TASK GOAL | Only the number is wanted: how many lines of these entries contain the word "with"?
[[ PROVIDED DATA, beginning ]]
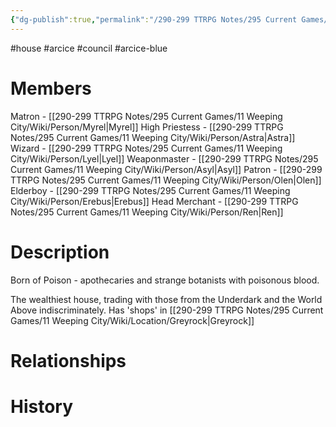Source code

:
 ```yaml
---
{"dg-publish":true,"permalink":"/290-299 TTRPG Notes/295 Current Games/11 Weeping City/Wiki/House/Arcice/"}
---
```



#house #arcice #council #arcice-blue

# Members

Matron - [[290-299 TTRPG Notes/295 Current Games/11 Weeping City/Wiki/Person/Myrel\|Myrel]]
High Priestess - [[290-299 TTRPG Notes/295 Current Games/11 Weeping City/Wiki/Person/Astra\|Astra]]
Wizard - [[290-299 TTRPG Notes/295 Current Games/11 Weeping City/Wiki/Person/Lyel\|Lyel]]
Weaponmaster - [[290-299 TTRPG Notes/295 Current Games/11 Weeping City/Wiki/Person/Asyl\|Asyl]]
Patron - [[290-299 TTRPG Notes/295 Current Games/11 Weeping City/Wiki/Person/Olen\|Olen]]
Elderboy - [[290-299 TTRPG Notes/295 Current Games/11 Weeping City/Wiki/Person/Erebus\|Erebus]]
Head Merchant - [[290-299 TTRPG Notes/295 Current Games/11 Weeping City/Wiki/Person/Ren\|Ren]]

# Description

Born of Poison - apothecaries and strange botanists with poisonous blood.

The wealthiest house, trading with those from the Underdark and the World Above indiscriminately.
Has 'shops' in [[290-299 TTRPG Notes/295 Current Games/11 Weeping City/Wiki/Location/Greyrock\|Greyrock]]

# Relationships

# History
[[ PROVIDED DATA, end ]]
TASK ANSWER | 2